The Vulkan specs state that VK_FORMAT_B8G8R8A8_UNORM specifies a four-component, 32-bit unsigned normalized format that has an 8-bit B component in byte 0, an 8-bit G component in byte 1, an 8-bit R component in byte 2, and an 8-bit A component in byte 3., however SDL_PIXELFORMAT_ARGB8888 specifies a format with an 8-bit A component in bits 24..31, an 8-bit R component in bits 16..23, an 8-bit G component in bits 8..15, and an 8-bit B component in bits 0..7. On little endian machines these both mean the same thing, but on big endian machines these have the components in the opposite order to each other. SDL_PIXELFORMAT_BGRA32 is an alias to handle this difference.
Also, I wonder if you need to do optimalTilingSupport checks for some of these since for example R8G8B8_SRGB/UNORM have pretty limited support in the wild (see vulkan.gpuinfo.org).
That probably depends on if it's still faster than converting in software.
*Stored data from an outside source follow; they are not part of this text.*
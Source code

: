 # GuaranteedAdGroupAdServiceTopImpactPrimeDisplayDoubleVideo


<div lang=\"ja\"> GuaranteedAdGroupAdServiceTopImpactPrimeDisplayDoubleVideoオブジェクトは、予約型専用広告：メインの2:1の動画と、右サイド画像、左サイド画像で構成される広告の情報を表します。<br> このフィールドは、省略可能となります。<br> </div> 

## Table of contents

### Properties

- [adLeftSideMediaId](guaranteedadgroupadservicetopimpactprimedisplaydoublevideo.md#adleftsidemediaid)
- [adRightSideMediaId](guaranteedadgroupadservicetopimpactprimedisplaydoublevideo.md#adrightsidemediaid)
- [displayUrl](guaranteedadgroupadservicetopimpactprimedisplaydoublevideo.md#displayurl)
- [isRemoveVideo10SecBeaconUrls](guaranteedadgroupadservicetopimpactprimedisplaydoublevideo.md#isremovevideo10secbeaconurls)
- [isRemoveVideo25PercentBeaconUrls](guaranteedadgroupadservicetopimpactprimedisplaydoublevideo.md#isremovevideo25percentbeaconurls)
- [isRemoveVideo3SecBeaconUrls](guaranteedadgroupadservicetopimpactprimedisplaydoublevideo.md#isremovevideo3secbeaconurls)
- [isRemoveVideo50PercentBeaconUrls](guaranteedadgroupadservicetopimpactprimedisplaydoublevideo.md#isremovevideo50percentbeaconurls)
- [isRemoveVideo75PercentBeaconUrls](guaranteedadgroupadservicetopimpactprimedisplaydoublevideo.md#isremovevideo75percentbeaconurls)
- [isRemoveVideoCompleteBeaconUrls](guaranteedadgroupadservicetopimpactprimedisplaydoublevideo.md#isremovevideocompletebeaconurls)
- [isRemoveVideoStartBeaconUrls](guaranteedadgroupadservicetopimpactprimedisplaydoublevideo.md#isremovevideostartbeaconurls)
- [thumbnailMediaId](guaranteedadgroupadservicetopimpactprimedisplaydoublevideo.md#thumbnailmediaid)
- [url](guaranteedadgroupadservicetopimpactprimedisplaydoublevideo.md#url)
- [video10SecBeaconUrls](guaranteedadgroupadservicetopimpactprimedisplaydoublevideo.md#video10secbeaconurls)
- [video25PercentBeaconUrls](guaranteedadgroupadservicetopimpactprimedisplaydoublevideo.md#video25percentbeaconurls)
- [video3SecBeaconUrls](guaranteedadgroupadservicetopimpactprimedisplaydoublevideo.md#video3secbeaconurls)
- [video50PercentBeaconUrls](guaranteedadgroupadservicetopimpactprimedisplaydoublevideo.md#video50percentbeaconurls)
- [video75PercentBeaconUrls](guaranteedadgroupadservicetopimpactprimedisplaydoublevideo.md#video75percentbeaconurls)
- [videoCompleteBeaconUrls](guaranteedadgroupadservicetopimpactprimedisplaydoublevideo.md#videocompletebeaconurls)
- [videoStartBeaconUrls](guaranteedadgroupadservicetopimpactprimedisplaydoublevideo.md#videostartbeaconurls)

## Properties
It's listed after the R8G8B8A8 formats so it shouldn't be picked as a default for the most part, but it may still be nice to extend the SDL render API to report that certain supported formats are slower.
In practice I haven't seen them being used for rendering. Usually textures are converted to RGBA or a compressed texture format.
I'm mainly interested in the 16-bit pixel formats for dynamic textures in emulators, game reimplementations and video decoders, but it should be useful for static images on lower-end devices as well (such as .bmp and .tga).
By the way, we're not trying to stuff in all the formats that can be supported, we're trying to include the common formats that are fast for current drivers. If a format is allowed according to the spec, but mobile GPU vendors implement slow paths for access, for example, we wouldn't list those formats. The 3-byte RGB formats come to mind, and the 16-bit formats might be in a similar situation.
If a format is supported but slow, it's actually better to leave it off, since SDL will convert textures to fast formats during texture creation and upload.
That probably depends on if it's still faster than converting in software. It's listed after the R8G8B8A8 formats so it shouldn't be picked as a default for the most part, but it may still be nice to extend the SDL render API to report that certain supported formats are slower.
It's not a performance thing, for non-mandatory formats you need to check vkGetPhysicalDeviceFormatProperties to see if it's supported for the uses. See https://registry.khronos.org/vulkan/specs/1.3/html/vkspec.html#formats-mandatory-features-32bit for the list of mandatory formats. I think the previously exposed formats were mandatory so not checked, if not that's a bug.
@ccawley2011, can you update this PR to check vkGetPhysicalDeviceFormatProperties for the appropriate formats?